Exercise description>
Every line of the material below, from the top through the line with "These labels carry", should be reproduced exactly.

--------------------------------------------------

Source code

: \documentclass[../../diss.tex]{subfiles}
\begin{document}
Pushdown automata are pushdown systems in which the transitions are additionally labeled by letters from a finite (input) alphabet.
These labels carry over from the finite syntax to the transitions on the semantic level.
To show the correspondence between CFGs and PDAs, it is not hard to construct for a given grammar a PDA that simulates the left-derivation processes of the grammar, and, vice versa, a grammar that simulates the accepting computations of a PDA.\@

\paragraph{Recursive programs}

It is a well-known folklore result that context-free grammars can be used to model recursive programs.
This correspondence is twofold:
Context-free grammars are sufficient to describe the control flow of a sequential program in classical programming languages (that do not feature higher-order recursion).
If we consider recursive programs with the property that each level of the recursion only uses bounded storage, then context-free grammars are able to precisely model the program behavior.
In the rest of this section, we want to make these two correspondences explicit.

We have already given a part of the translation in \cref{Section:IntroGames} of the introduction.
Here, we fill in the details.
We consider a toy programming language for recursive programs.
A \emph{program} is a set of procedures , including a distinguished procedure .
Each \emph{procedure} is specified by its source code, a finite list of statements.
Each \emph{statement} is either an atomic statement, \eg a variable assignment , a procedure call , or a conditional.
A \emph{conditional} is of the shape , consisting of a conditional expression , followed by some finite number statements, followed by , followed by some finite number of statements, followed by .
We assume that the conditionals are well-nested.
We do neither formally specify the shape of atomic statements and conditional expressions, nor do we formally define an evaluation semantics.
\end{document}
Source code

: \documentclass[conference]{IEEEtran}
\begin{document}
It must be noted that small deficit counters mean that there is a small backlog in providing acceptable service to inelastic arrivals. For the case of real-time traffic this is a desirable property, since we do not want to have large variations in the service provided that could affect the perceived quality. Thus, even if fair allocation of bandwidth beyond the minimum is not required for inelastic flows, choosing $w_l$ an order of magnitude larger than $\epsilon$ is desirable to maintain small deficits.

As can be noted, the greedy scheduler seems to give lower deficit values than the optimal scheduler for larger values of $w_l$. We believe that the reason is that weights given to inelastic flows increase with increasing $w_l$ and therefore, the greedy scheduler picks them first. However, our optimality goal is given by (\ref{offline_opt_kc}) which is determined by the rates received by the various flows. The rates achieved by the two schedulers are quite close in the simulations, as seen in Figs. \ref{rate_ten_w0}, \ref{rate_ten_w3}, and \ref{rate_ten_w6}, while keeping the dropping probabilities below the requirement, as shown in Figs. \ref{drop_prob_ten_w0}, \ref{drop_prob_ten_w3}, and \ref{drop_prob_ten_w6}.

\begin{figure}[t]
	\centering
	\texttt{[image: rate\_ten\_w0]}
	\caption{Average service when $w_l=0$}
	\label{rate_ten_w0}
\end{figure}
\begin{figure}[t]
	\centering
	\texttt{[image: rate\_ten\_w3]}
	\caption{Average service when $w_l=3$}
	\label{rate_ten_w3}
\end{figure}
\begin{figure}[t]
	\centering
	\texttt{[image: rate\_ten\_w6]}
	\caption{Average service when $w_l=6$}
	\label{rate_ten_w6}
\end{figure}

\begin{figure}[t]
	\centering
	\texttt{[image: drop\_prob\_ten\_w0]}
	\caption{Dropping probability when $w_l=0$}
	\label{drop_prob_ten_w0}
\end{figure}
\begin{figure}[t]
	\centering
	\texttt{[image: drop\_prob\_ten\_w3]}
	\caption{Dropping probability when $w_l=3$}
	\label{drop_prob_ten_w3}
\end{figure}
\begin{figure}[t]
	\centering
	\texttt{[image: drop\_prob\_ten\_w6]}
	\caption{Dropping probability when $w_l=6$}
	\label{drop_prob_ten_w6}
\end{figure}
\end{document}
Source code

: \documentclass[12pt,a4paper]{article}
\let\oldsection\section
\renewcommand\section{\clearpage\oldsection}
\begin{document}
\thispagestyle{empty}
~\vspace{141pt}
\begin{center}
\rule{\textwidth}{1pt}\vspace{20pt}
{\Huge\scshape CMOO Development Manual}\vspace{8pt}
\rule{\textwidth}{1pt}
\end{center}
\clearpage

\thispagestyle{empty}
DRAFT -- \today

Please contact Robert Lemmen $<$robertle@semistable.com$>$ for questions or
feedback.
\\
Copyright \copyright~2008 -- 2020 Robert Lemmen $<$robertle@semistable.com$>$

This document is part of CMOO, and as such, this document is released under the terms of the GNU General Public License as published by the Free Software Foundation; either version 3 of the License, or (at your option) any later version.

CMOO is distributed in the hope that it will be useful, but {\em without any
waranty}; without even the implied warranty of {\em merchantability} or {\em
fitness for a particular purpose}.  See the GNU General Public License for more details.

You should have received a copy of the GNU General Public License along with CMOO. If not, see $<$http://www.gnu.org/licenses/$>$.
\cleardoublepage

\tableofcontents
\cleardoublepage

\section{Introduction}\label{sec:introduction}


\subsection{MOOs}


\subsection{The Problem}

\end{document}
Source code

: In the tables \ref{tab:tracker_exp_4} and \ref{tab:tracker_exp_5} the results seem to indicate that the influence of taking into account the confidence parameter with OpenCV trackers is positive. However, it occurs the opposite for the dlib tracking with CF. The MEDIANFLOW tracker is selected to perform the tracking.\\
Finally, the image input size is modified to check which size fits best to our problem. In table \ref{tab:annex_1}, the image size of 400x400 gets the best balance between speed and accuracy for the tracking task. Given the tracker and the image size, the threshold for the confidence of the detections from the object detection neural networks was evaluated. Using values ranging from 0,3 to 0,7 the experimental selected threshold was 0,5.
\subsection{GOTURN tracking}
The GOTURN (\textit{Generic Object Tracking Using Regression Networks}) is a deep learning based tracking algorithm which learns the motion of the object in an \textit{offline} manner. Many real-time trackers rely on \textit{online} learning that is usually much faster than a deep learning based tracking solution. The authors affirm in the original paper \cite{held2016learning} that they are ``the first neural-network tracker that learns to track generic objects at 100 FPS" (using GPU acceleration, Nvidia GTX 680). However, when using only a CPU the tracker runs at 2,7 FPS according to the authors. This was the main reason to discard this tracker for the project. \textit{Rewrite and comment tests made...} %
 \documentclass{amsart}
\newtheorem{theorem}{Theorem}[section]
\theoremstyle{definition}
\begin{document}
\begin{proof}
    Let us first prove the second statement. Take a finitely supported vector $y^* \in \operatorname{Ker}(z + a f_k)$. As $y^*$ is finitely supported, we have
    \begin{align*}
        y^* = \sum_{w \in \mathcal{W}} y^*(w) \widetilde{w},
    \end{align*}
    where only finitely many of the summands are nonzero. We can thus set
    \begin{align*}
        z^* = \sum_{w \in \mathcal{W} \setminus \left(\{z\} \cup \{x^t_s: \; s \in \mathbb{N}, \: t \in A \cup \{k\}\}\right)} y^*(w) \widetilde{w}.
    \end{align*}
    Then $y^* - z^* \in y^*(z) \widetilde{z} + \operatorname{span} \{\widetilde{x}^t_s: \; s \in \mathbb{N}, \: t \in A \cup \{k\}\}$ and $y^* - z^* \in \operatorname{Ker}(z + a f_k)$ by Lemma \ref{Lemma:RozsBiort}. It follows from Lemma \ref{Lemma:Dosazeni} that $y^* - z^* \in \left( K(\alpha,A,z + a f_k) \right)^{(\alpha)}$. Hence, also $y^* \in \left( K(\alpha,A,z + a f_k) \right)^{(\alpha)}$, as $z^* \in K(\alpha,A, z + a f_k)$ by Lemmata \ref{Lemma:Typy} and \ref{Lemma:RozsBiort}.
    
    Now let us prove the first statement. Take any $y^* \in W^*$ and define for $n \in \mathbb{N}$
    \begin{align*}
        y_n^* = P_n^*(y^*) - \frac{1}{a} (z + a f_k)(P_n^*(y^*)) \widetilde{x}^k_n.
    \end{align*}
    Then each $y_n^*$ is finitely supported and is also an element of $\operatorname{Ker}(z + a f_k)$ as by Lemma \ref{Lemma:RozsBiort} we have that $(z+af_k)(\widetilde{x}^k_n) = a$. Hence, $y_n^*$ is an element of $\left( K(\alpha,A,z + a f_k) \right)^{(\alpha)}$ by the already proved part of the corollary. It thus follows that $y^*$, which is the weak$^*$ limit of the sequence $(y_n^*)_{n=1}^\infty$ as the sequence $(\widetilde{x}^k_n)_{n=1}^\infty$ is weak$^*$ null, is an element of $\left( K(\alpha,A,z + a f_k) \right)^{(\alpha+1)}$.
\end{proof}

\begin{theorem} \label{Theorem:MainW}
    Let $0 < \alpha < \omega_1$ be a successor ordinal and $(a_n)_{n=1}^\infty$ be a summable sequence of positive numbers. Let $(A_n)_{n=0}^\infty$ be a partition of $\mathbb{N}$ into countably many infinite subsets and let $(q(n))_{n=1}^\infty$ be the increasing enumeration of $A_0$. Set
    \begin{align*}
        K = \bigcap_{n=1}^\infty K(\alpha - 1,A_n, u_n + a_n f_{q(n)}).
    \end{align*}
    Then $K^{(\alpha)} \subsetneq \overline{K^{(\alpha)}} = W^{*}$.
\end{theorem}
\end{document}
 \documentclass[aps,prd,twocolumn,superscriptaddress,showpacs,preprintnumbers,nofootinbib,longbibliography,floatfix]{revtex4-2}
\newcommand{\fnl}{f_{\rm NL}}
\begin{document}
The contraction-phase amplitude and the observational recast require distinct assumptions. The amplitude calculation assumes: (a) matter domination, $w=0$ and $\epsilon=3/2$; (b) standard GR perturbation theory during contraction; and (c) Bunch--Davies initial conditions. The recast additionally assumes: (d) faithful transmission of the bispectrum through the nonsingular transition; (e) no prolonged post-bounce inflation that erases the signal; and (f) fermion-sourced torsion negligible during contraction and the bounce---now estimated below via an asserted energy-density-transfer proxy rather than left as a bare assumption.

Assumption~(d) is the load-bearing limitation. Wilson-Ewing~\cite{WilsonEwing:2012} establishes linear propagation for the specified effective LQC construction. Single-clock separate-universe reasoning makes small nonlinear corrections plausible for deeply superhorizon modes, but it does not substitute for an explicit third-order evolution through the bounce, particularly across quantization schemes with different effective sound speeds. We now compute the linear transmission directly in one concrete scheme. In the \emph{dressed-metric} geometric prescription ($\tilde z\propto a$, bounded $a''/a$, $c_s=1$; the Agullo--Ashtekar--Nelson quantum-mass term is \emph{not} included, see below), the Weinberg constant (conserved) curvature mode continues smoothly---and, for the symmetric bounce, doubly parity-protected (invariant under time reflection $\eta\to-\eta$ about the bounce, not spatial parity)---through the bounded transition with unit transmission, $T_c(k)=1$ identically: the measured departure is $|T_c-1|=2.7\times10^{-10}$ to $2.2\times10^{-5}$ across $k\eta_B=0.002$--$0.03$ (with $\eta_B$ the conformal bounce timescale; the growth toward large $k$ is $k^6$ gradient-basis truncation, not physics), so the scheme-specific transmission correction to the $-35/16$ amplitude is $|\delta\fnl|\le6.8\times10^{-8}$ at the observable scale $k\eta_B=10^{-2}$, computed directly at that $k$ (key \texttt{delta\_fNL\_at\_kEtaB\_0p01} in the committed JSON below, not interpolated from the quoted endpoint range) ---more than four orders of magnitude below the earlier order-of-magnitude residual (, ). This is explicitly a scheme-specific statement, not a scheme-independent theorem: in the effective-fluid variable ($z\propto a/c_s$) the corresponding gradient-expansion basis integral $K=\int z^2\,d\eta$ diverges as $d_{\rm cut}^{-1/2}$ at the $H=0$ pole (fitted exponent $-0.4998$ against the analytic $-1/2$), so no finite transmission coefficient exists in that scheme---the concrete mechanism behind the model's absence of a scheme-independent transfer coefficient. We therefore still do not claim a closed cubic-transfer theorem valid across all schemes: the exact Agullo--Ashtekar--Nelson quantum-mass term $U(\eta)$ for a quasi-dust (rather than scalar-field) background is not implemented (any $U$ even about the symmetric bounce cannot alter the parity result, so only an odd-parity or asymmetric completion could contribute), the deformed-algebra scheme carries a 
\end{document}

--------------------------------------------------

Task result>
Source code

: \documentclass[../../diss.tex]{subfiles}
\begin{document}
Pushdown automata are pushdown systems in which the transitions are additionally labeled by letters from a finite (input) alphabet.
These labels carry over from the finite syntax to the transitions on the semantic level.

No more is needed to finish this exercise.